3 thoughts on “Masters Swimming Basics & Etiquette

  1. Fred,

    This is good stuff, keep it coming. This was a very informative post– I’ve been swimming masters fairly regularly for more than 2 years now and everyone assumes that you arrive on deck knowing all of this, definitely not always the case.

    I mentioned on Wednesday some ideas about posts – I’m sure you have a list but a couple came to mind on rides this week:

    Idea One: “Replacements”:

    Tires. We often let them go to long without replacing. This means a higher likelihood of flats and frankly if it happens to someone else in the group on the hard ride coming up the coast at mile 50 I’m happy for the break while it’s fixed. Still, if we all replaced tires when we should it would keep the pace line moving better. More importantly (and cross my fingers, I’ve never seen this), replacing tires seems like an important safety issue. On Monday I planned a holiday ride up OSM. My front tire was probably okay but I’ve been watching it, a couple nick or two. I had a new tire ready to go but wanted to get going, then thought for a second, do I really want to fly down OSM with a front tire I am not 110% sure of? Any tips on when to replace?

    Idea Two: Pace Lines.

    I think I mentioned that Kyle disciplined all of us last week into a 30 second per rotation pace line starting at the lake and coming all the way home. With 6 of us, we ended up going almost a 0.5 miles an hour faster that I usually do around the lake AND did not feel nearly as whipped as usual. I think the pace line, (1) puts you at the head for as much time but not for as long so you don’t get as fatigued; and (2) forces you to sit back at the end of the pace line, No. 5 or No. 6 is a much easier ride than No. 2, even if you are not the one pushing the pace. Why don’t triathletes do a better job with pace lines? Seems like everyone likens a ride to a race, where there’s no pacing but is that really the right approach?

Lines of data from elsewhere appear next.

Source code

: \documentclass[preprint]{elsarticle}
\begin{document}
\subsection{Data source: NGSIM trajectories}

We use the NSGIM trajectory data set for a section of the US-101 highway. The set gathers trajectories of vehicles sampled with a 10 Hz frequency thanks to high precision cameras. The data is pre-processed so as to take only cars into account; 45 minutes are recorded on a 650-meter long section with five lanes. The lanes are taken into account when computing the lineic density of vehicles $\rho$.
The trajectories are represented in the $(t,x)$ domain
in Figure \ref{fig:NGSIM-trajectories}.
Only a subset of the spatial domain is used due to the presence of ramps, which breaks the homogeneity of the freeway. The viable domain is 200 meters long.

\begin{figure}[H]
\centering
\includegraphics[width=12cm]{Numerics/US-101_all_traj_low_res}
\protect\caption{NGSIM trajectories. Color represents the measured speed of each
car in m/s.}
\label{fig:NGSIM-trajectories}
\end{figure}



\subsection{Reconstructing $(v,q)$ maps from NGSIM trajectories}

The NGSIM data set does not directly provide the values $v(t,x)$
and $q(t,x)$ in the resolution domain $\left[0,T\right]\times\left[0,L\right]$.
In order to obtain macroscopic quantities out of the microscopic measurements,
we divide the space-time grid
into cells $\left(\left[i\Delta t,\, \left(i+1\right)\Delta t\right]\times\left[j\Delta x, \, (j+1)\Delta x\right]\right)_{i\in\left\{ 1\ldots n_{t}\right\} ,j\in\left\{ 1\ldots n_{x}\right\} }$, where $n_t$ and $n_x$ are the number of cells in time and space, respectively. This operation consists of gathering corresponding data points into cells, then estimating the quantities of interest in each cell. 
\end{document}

    Another ride tomorrow, I may have more thoughts. Thanks for all the time you put into this, it’s great.


  2. Well said Fred, straight forward and I think you hit all the points. I feel adequately rebuked on a few points and I appreciate it. Thankfully I haven’t used my paddles lately. I do have a preference for Joe’s bubbles but that’s because I get a good draft, so I need to refrain on that one. Lastly, since all my swims are a part of a double for the day, I will arrive as a swimmer to swim the best I can and any other workout will go unmentioned. You are a great Coach Fred. Everything you say always goes straight to my head and heart! Thank you for taking the time to share all the important details!

    • Rest assured that when I wrote this piece I knew that some of my lane mates and fellow swimmers would think that I was taking shots at them, but that is not the case. I have in the past been guilty of all the things I called triathletes out for EXCEPT swimming the whole set with flippers. I’m proud to say that generally whatever lane I swim in is Flipper Free! For the other tri geek call outs, if you think about why we’re swimming, to become better swimmers and athletes, then I think they make sense and to not take them personally. Thanks for the comment!